Educação dos Filhos: Uma Conversa Com os Pais

Educação dos Filhos: Uma Conversa Com os Pais

Thays Araujo

Psicóloga CRP 08/12185

Hipnoterapeuta Ericksoniana

Projetos em Qualidade de Vida e  Grupos de Crescimento e Desenvolvimento Pessoal


A família é a célula-mater de uma sociedade. Ela pode ser constituída de pessoas com hereditariedade genética, ou com indivíduos que se agregam a essa célula, e geralmente são recebidos como participantes desse mesmo grupo, e apesar da diferença genética convivem na maioria das vezes como se dela tivessem surgido.

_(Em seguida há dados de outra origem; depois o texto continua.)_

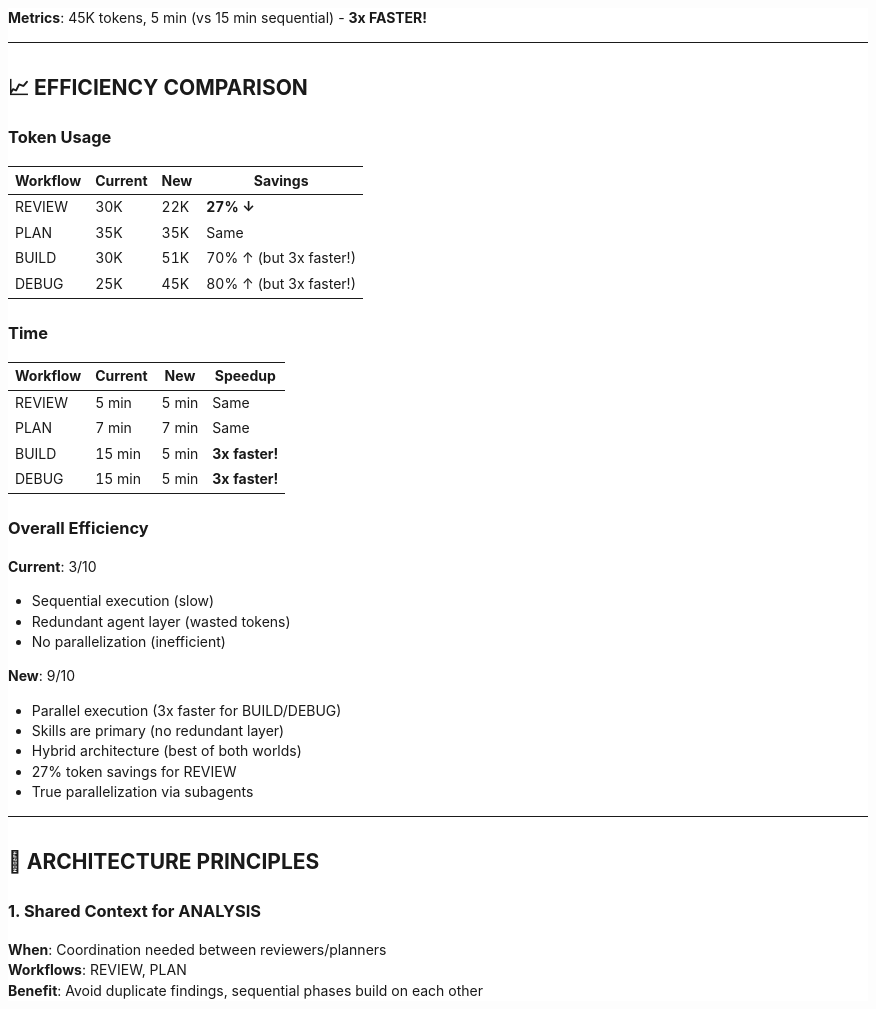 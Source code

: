 **Metrics**: 45K tokens, 5 min (vs 15 min sequential) - **3x FASTER!**

---

## 📈 EFFICIENCY COMPARISON

### Token Usage

| Workflow | Current | New | Savings |
|----------|---------|-----|---------|
| REVIEW | 30K | 22K | **27% ↓** |
| PLAN | 35K | 35K | Same |
| BUILD | 30K | 51K | 70% ↑ (but 3x faster!) |
| DEBUG | 25K | 45K | 80% ↑ (but 3x faster!) |

### Time

| Workflow | Current | New | Speedup |
|----------|---------|-----|---------|
| REVIEW | 5 min | 5 min | Same |
| PLAN | 7 min | 7 min | Same |
| BUILD | 15 min | 5 min | **3x faster!** |
| DEBUG | 15 min | 5 min | **3x faster!** |

### Overall Efficiency

**Current**: 3/10
- Sequential execution (slow)
- Redundant agent layer (wasted tokens)
- No parallelization (inefficient)

**New**: 9/10
- Parallel execution (3x faster for BUILD/DEBUG)
- Skills are primary (no redundant layer)
- Hybrid architecture (best of both worlds)
- 27% token savings for REVIEW
- True parallelization via subagents

---

## 🎯 ARCHITECTURE PRINCIPLES

### 1. Shared Context for ANALYSIS
**When**: Coordination needed between reviewers/planners  
**Workflows**: REVIEW, PLAN  
**Benefit**: Avoid duplicate findings, sequential phases build on each other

Esta é uma visão biológica da família e nos leva a pensar que educar os filhos é muito mais complexo do que possamos imaginar.

A educação de uma criança começa na educação que seus pais receberam, como e o que trouxeram de bom para essa família que estão dando origem. Ou seja, a educação que recebemos de nossos pais é levada como uma herança para essa nova célula familiar que está se formando. O que devemos pensar inicialmente é que, para essa nova formação são necessários dois novos personagens e que cada um vem com a sua “herança cultural e educacional” como uma roupagem moral. É nesse momento que a educação começa a tomar um rumo, que tanto pode ser de amor e respeito ou de disputa entre os pais, se não souberem aperfeiçoar e negociar o que é bom para essa nova família, o seja, os conceitos que eu considero importantes eu vou juntar com os conceitos que vem da família do meu par e então teremos os nossos conceitos para a nossa família.

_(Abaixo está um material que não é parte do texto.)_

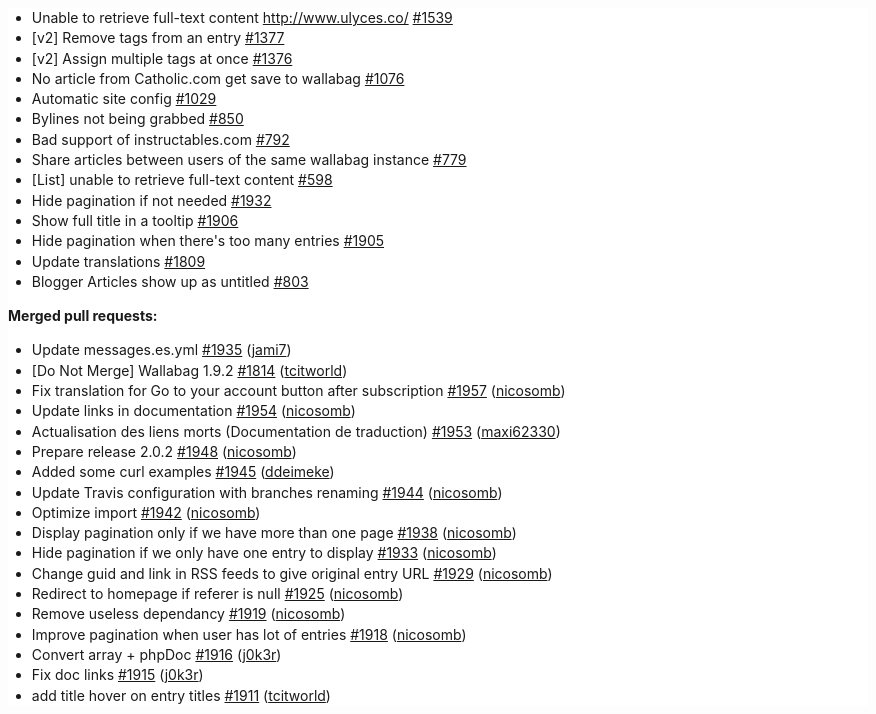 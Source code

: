 - Unable to retrieve full-text content http://www.ulyces.co/ [\#1539](https://github.com/wallabag/wallabag/issues/1539)
- \[v2\] Remove tags from an entry [\#1377](https://github.com/wallabag/wallabag/issues/1377)
- \[v2\] Assign multiple tags at once [\#1376](https://github.com/wallabag/wallabag/issues/1376)
- No article from Catholic.com get save to wallabag [\#1076](https://github.com/wallabag/wallabag/issues/1076)
- Automatic site config [\#1029](https://github.com/wallabag/wallabag/issues/1029)
- Bylines not being grabbed [\#850](https://github.com/wallabag/wallabag/issues/850)
- Bad support of instructables.com [\#792](https://github.com/wallabag/wallabag/issues/792)
- Share articles between users of the same wallabag instance [\#779](https://github.com/wallabag/wallabag/issues/779)
- \[List\] unable to retrieve full-text content [\#598](https://github.com/wallabag/wallabag/issues/598)
- Hide pagination if not needed [\#1932](https://github.com/wallabag/wallabag/issues/1932)
- Show full title in a tooltip [\#1906](https://github.com/wallabag/wallabag/issues/1906)
- Hide pagination when there's too many entries [\#1905](https://github.com/wallabag/wallabag/issues/1905)
- Update translations [\#1809](https://github.com/wallabag/wallabag/issues/1809)
- Blogger Articles show up as untitled [\#803](https://github.com/wallabag/wallabag/issues/803)

**Merged pull requests:**

- Update messages.es.yml [\#1935](https://github.com/wallabag/wallabag/pull/1935) ([jami7](https://github.com/jami7))
- \[Do Not Merge\] Wallabag 1.9.2 [\#1814](https://github.com/wallabag/wallabag/pull/1814) ([tcitworld](https://github.com/tcitworld))
- Fix translation for Go to your account button after subscription [\#1957](https://github.com/wallabag/wallabag/pull/1957) ([nicosomb](https://github.com/nicosomb))
- Update links in documentation [\#1954](https://github.com/wallabag/wallabag/pull/1954) ([nicosomb](https://github.com/nicosomb))
- Actualisation des liens morts \(Documentation de traduction\) [\#1953](https://github.com/wallabag/wallabag/pull/1953) ([maxi62330](https://github.com/maxi62330))
- Prepare release 2.0.2 [\#1948](https://github.com/wallabag/wallabag/pull/1948) ([nicosomb](https://github.com/nicosomb))
- Added some curl examples [\#1945](https://github.com/wallabag/wallabag/pull/1945) ([ddeimeke](https://github.com/ddeimeke))
- Update Travis configuration with branches renaming [\#1944](https://github.com/wallabag/wallabag/pull/1944) ([nicosomb](https://github.com/nicosomb))
- Optimize import [\#1942](https://github.com/wallabag/wallabag/pull/1942) ([nicosomb](https://github.com/nicosomb))
- Display pagination only if we have more than one page [\#1938](https://github.com/wallabag/wallabag/pull/1938) ([nicosomb](https://github.com/nicosomb))
- Hide pagination if we only have one entry to display [\#1933](https://github.com/wallabag/wallabag/pull/1933) ([nicosomb](https://github.com/nicosomb))
- Change guid and link in RSS feeds to give original entry URL [\#1929](https://github.com/wallabag/wallabag/pull/1929) ([nicosomb](https://github.com/nicosomb))
- Redirect to homepage if referer is null [\#1925](https://github.com/wallabag/wallabag/pull/1925) ([nicosomb](https://github.com/nicosomb))
- Remove useless dependancy [\#1919](https://github.com/wallabag/wallabag/pull/1919) ([nicosomb](https://github.com/nicosomb))
- Improve pagination when user has lot of entries [\#1918](https://github.com/wallabag/wallabag/pull/1918) ([nicosomb](https://github.com/nicosomb))
- Convert array + phpDoc [\#1916](https://github.com/wallabag/wallabag/pull/1916) ([j0k3r](https://github.com/j0k3r))
- Fix doc links [\#1915](https://github.com/wallabag/wallabag/pull/1915) ([j0k3r](https://github.com/j0k3r))
- add title hover on entry titles [\#1911](https://github.com/wallabag/wallabag/pull/1911) ([tcitworld](https://github.com/tcitworld))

O problema pode começar exatamente nessa disputa de opiniões entre o casal. O primeiro pensamento que deve nortear a educação dos filhos tem por princípio o comportamento dos pais como referência aos filhos e não tanto aquilo que falam (atitudes mostram mais do que palavras). O segundo importante princípio da educação é que respeito não se impõe, mas se conquista, e a chave que abre esse grande tesouro é o diálogo e a colocação de limites. É nesse diálogo que comunico o meu comportamento para meu filho, que comunico o meu respeito por ele e assim eu ensino-o a respeitar.

E quando se fala em comunicação é importante lembrar que os jovens recebem a educação que vem passando de geração para geração, com grandes modificações de uma época para outra e isso implica em diálogos sobre mundos diferentes.  Isso implica em muitas vezes o jovem não entender ou compreender que seus pais estão fazendo o seu máximo, mesmo que esse máximo para eles seja o mínimo. E também em os pais não entenderem algumas necessidades e vontades de seus filhos, diferentes de seus desejos quando crianças e adolescentes. É a famosa frase “na minha época…”.

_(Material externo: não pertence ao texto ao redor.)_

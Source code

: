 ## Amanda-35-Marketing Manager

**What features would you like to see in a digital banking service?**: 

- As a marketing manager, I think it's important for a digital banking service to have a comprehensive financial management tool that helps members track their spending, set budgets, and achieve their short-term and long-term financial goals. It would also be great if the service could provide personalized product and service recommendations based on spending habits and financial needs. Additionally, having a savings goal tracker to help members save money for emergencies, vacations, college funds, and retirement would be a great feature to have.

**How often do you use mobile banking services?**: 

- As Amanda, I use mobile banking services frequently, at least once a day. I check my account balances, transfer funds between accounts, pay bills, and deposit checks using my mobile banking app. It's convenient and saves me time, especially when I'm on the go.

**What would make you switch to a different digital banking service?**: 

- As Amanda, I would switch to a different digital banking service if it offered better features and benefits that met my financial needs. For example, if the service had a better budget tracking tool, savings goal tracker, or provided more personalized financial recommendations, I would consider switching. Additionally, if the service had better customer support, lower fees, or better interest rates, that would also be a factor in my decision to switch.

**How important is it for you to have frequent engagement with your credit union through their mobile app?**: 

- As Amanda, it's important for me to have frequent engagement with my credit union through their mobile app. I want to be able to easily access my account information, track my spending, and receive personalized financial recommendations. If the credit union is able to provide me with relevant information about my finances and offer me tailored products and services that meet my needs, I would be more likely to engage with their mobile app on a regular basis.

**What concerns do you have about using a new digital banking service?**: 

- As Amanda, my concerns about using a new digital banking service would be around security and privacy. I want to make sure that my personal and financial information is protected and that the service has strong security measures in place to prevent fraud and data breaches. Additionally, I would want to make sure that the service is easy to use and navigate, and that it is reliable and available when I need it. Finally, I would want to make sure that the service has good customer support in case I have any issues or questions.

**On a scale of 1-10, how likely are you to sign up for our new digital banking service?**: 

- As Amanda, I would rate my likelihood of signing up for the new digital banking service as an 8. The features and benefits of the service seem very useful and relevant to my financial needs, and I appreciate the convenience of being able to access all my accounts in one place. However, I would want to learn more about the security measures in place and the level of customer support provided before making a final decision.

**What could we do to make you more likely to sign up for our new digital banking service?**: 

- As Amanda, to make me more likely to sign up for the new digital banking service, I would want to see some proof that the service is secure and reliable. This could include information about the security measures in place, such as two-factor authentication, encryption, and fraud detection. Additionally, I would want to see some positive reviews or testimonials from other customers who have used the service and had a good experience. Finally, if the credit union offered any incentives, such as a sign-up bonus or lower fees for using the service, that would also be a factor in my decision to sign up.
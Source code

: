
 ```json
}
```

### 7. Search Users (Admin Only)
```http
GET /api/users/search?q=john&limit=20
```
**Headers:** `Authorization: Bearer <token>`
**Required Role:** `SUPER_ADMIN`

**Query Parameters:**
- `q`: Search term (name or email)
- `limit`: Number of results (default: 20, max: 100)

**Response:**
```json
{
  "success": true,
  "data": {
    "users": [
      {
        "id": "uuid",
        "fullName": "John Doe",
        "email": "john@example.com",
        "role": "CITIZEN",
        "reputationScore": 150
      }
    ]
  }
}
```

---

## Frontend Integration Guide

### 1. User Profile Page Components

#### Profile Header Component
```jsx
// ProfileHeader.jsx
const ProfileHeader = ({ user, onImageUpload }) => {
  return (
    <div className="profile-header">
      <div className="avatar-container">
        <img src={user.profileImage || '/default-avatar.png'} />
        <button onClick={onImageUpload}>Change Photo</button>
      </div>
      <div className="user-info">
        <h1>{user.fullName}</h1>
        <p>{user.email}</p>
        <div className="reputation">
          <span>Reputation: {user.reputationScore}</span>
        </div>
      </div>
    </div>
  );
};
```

A questão não é achar um culpado para os desentendimentos, mas procurar demonstrar ao filho que além de ser seu Pai é seu Amigo (alguém em quem ele pode confiar), e o Filho precisa mostrar ao Pai, que apesar de não concordar com ele, não o deixa de amar e ser seu Filho.

A educação é uma construção e viver é se relacionar e para isso acontecer da melhor forma possível é preciso dedicação, paciência, AMOR em tudo que se faz, RESPEITAR-SE mutuamente e COMUNICAR-SE na mesma linguagem. É antes de tudo DIALOGAR de forma saudável e construtiva.